Problem details
Pictures do not belong in the copy, so please give every entry below again exactly.

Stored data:
________________________________________
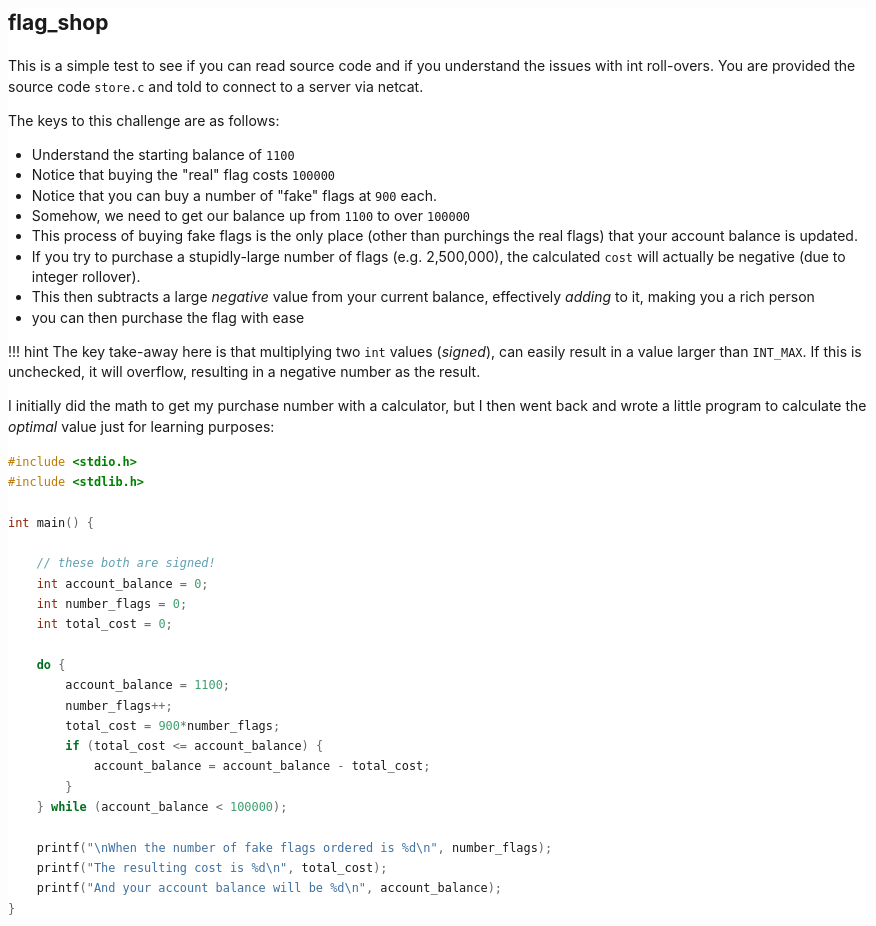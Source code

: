 ## flag_shop

This is a simple test to see if you can read source code and if you understand the issues with int roll-overs. You are provided the source code `store.c` and told to connect to a server via netcat. 

The keys to this challenge are as follows:

* Understand the starting balance of `1100`
* Notice that buying the "real" flag costs `100000`
* Notice that you can buy a number of "fake" flags at `900` each. 
* Somehow, we need to get our balance up from `1100` to over `100000`
* This process of buying fake flags is the only place (other than purchings the real flags) that your account balance is updated.
* If you try to purchase a stupidly-large number of flags (e.g. 2,500,000), the calculated `cost` will actually be negative (due to integer rollover). 
* This then subtracts a large _negative_ value from your current balance, effectively _adding_ to it, making you a rich person
* you can then purchase the flag with ease

!!! hint
    The key take-away here is that multiplying two `int` values (_signed_), can easily result in a value larger than `INT_MAX`. If this is unchecked, it will overflow, resulting in a negative number as the result.

I initially did the math to get my purchase number with a calculator, but I then went back and wrote a little program to calculate the _optimal_ value just for learning purposes:

```c
#include <stdio.h>
#include <stdlib.h>

int main() {

    // these both are signed!
    int account_balance = 0;
    int number_flags = 0;
    int total_cost = 0;
    
    do {
        account_balance = 1100;
        number_flags++;
        total_cost = 900*number_flags;
        if (total_cost <= account_balance) {
            account_balance = account_balance - total_cost;
        }
    } while (account_balance < 100000);

    printf("\nWhen the number of fake flags ordered is %d\n", number_flags);
    printf("The resulting cost is %d\n", total_cost);
    printf("And your account balance will be %d\n", account_balance);
}
```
________________________________________
Reply
Source code

: ## flag_shop

This is a simple test to see if you can read source code and if you understand the issues with int roll-overs. You are provided the source code `store.c` and told to connect to a server via netcat. 

The keys to this challenge are as follows:

* Understand the starting balance of `1100`
* Notice that buying the "real" flag costs `100000`
* Notice that you can buy a number of "fake" flags at `900` each. 
* Somehow, we need to get our balance up from `1100` to over `100000`
* This process of buying fake flags is the only place (other than purchings the real flags) that your account balance is updated.
* If you try to purchase a stupidly-large number of flags (e.g. 2,500,000), the calculated `cost` will actually be negative (due to integer rollover). 
* This then subtracts a large _negative_ value from your current balance, effectively _adding_ to it, making you a rich person
* you can then purchase the flag with ease

!!! hint
    The key take-away here is that multiplying two `int` values (_signed_), can easily result in a value larger than `INT_MAX`. If this is unchecked, it will overflow, resulting in a negative number as the result.

I initially did the math to get my purchase number with a calculator, but I then went back and wrote a little program to calculate the _optimal_ value just for learning purposes:

```c
#include <stdio.h>
#include <stdlib.h>

int main() {

    // these both are signed!
    int account_balance = 0;
    int number_flags = 0;
    int total_cost = 0;
    
    do {
        account_balance = 1100;
        number_flags++;
        total_cost = 900*number_flags;
        if (total_cost <= account_balance) {
            account_balance = account_balance - total_cost;
        }
    } while (account_balance < 100000);

    printf("\nWhen the number of fake flags ordered is %d\n", number_flags);
    printf("The resulting cost is %d\n", total_cost);
    printf("And your account balance will be %d\n", account_balance);
}
```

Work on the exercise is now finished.